→ Supplied material
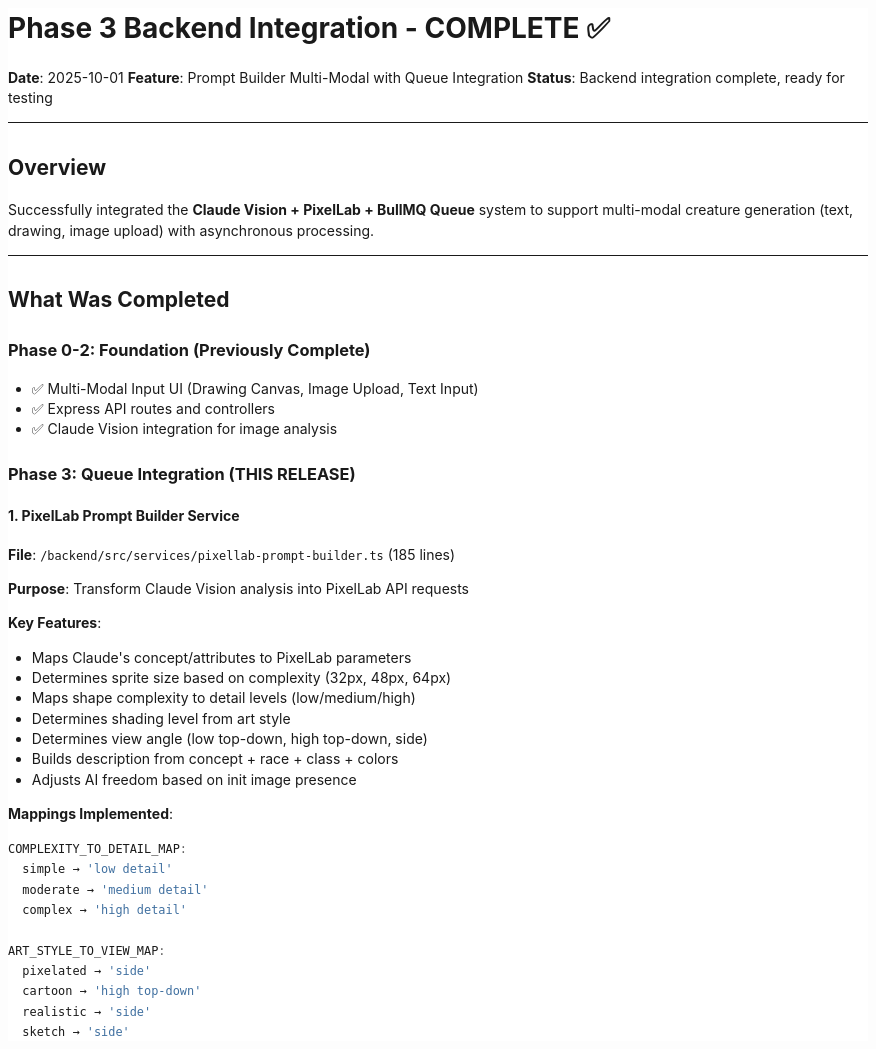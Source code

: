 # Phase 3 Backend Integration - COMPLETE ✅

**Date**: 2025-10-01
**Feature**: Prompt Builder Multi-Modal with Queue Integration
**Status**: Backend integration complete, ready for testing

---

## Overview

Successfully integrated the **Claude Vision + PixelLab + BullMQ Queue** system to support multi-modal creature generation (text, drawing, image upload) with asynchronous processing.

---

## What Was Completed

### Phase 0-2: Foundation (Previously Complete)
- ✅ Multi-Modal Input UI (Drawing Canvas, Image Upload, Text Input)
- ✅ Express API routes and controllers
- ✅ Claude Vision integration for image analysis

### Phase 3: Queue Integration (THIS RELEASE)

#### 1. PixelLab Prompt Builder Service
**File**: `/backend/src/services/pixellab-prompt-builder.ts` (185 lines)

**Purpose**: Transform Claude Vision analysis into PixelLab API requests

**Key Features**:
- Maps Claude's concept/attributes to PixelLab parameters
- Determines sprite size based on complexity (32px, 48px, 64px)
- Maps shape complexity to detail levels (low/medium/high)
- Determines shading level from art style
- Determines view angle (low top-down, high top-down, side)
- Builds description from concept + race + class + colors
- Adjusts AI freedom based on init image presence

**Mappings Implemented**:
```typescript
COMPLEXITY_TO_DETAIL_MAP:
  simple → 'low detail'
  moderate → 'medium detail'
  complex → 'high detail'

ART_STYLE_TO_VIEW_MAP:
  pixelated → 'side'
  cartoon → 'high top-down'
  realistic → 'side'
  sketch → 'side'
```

→ About this exercise
From the records above, return each line that has the string "Maps".

→ Task result
- Maps Claude's concept/attributes to PixelLab parameters
- Maps shape complexity to detail levels (low/medium/high)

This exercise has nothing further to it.